The trial comes at a difficult time for the F.B.I., which has been repeatedly maligned by President Trump for investigating whether any of his associates colluded with Russia to interfere in the 2016 election. A conviction would be a black eye for the bureau and in particular the hostage team, which has been involved in some of the country’s most sensitive counterterrorism operations.
The F.B.I. director, Christopher A. Wray, praised the hostage team during an appearance last month before Congress, noting it had recently carried out more than two dozen missions. Created in 1983, the rescue team also has worked closely overseas with American military commandos.
This month, the judge dismissed two of the charges against Mr. Astarita, handing his defense a partial victory. But the judge also refused to allow defense lawyers to question an Oregon State Police trooper at the scene about who fired the shots. He thought one of his fellow troopers fired into Mr. Finicum’s truck but did not witness it. The judge said the trooper could testify only about what he saw.

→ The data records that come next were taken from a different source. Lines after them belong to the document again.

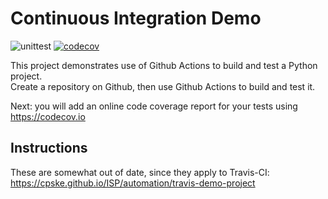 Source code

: Continuous Integration Demo
============================

![unittest](https://github.com/tezigudo/demo-pyci/actions/workflows/run_test.yml/badge.svg)
[![codecov](https://codecov.io/gh/Tezigudo/demo-pyci/branch/main/graph/badge.svg?token=TELMEKO0S3)](https://codecov.io/gh/Tezigudo/demo-pyci)


This project demonstrates use of Github Actions to build and test a Python project.  
Create a repository on Github, then use Github Actions to build and test it.

Next: you will add an online code coverage report for your tests using <https://codecov.io>

## Instructions

These are somewhat out of date, since they apply to Travis-CI:
<https://cpske.github.io/ISP/automation/travis-demo-project>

Little evidence ties Mr. Astarita to the shooting. Authorities never found the bullets or the casings, and neither the troopers nor the agents saw Mr. Astarita discharge his gun. Grainy surveillance footage taken from an F.B.I. plane shows agents milling around after the shooting. One can be seen bending over and possibly picking up something.
The case essentially boils down to a computer model that points to Mr. Astarita as the possible shooter based on the trajectory of the bullets. Mr. Astarita’s lawyers call the model flawed, saying it is impossible to determine his exact position during the shooting.
They also believe that a state trooper standing near Mr. Astarita was most likely responsible.
During the confrontation, a pair of troopers fired a total of six shots. One shot three times into Mr. Finicum’s truck as it barreled down the road before crashing into a snowbank. Both troopers then opened fire on Mr. Finicum, 54, as he exited the truck, hitting him three times.
The trooper who fired at the truck, a veteran of the Oregon State Police and now a captain, was involved in at least three other shootings and cleared in all of them. Defense lawyers are expected to question the captain, but he will not be identified by name during the trial because of threats made on his life, the judge said.